Data excerpts:
******
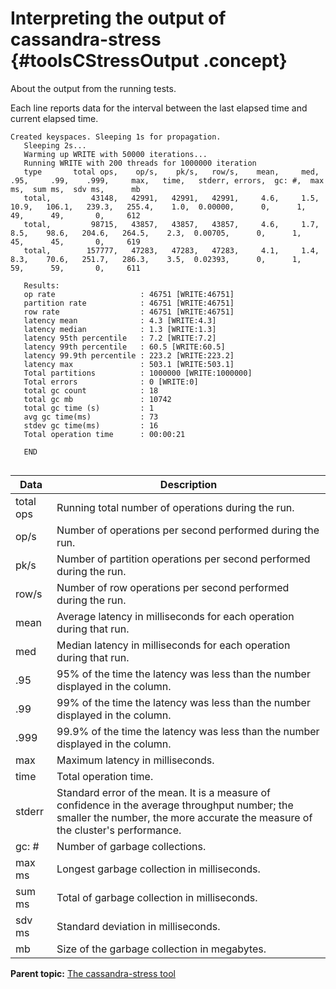 # Interpreting the output of cassandra-stress {#toolsCStressOutput .concept}

About the output from the running tests.

Each line reports data for the interval between the last elapsed time and current elapsed time.

```
Created keyspaces. Sleeping 1s for propagation.
   Sleeping 2s...
   Warming up WRITE with 50000 iterations...
   Running WRITE with 200 threads for 1000000 iteration
   type       total ops,    op/s,    pk/s,   row/s,    mean,     med,     .95,     .99,    .999,     max,   time,   stderr, errors,  gc: #,  max ms,  sum ms,  sdv ms,      mb
   total,         43148,   42991,   42991,   42991,     4.6,     1.5,    10.9,   106.1,   239.3,   255.4,    1.0,  0.00000,      0,      1,      49,      49,       0,     612
   total,         98715,   43857,   43857,   43857,     4.6,     1.7,     8.5,    98.6,   204.6,   264.5,    2.3,  0.00705,      0,      1,      45,      45,       0,     619
   total,        157777,   47283,   47283,   47283,     4.1,     1.4,     8.3,    70.6,   251.7,   286.3,    3.5,  0.02393,      0,      1,      59,      59,       0,     611
   
   Results:
   op rate                   : 46751 [WRITE:46751]
   partition rate            : 46751 [WRITE:46751]
   row rate                  : 46751 [WRITE:46751]
   latency mean              : 4.3 [WRITE:4.3]
   latency median            : 1.3 [WRITE:1.3]
   latency 95th percentile   : 7.2 [WRITE:7.2]
   latency 99th percentile   : 60.5 [WRITE:60.5]
   latency 99.9th percentile : 223.2 [WRITE:223.2]
   latency max               : 503.1 [WRITE:503.1]
   Total partitions          : 1000000 [WRITE:1000000]
   Total errors              : 0 [WRITE:0]
   total gc count            : 18
   total gc mb               : 10742
   total gc time (s)         : 1
   avg gc time(ms)           : 73
   stdev gc time(ms)         : 16
   Total operation time      : 00:00:21
   
   END
  
```

|Data|Description|
|----|-----------|
|total ops|Running total number of operations during the run.|
|op/s|Number of operations per second performed during the run.|
|pk/s|Number of partition operations per second performed during the run.|
|row/s|Number of row operations per second performed during the run.|
|mean|Average latency in milliseconds for each operation during that run.|
|med|Median latency in milliseconds for each operation during that run.|
|.95|95% of the time the latency was less than the number displayed in the column.|
|.99|99% of the time the latency was less than the number displayed in the column.|
|.999|99.9% of the time the latency was less than the number displayed in the column.|
|max|Maximum latency in milliseconds.|
|time|Total operation time.|
|stderr|Standard error of the mean. It is a measure of confidence in the average throughput number; the smaller the number, the more accurate the measure of the cluster's performance.|
|gc: \#|Number of garbage collections.|
|max ms|Longest garbage collection in milliseconds.|
|sum ms|Total of garbage collection in milliseconds.|
|sdv ms|Standard deviation in milliseconds.|
|mb|Size of the garbage collection in megabytes.|

**Parent topic:** [The cassandra-stress tool](../../cassandra/tools/toolsCStress.md)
******
* Your assignment
Count the lines above that contain the word "during". Give only the number.

* Task solution
6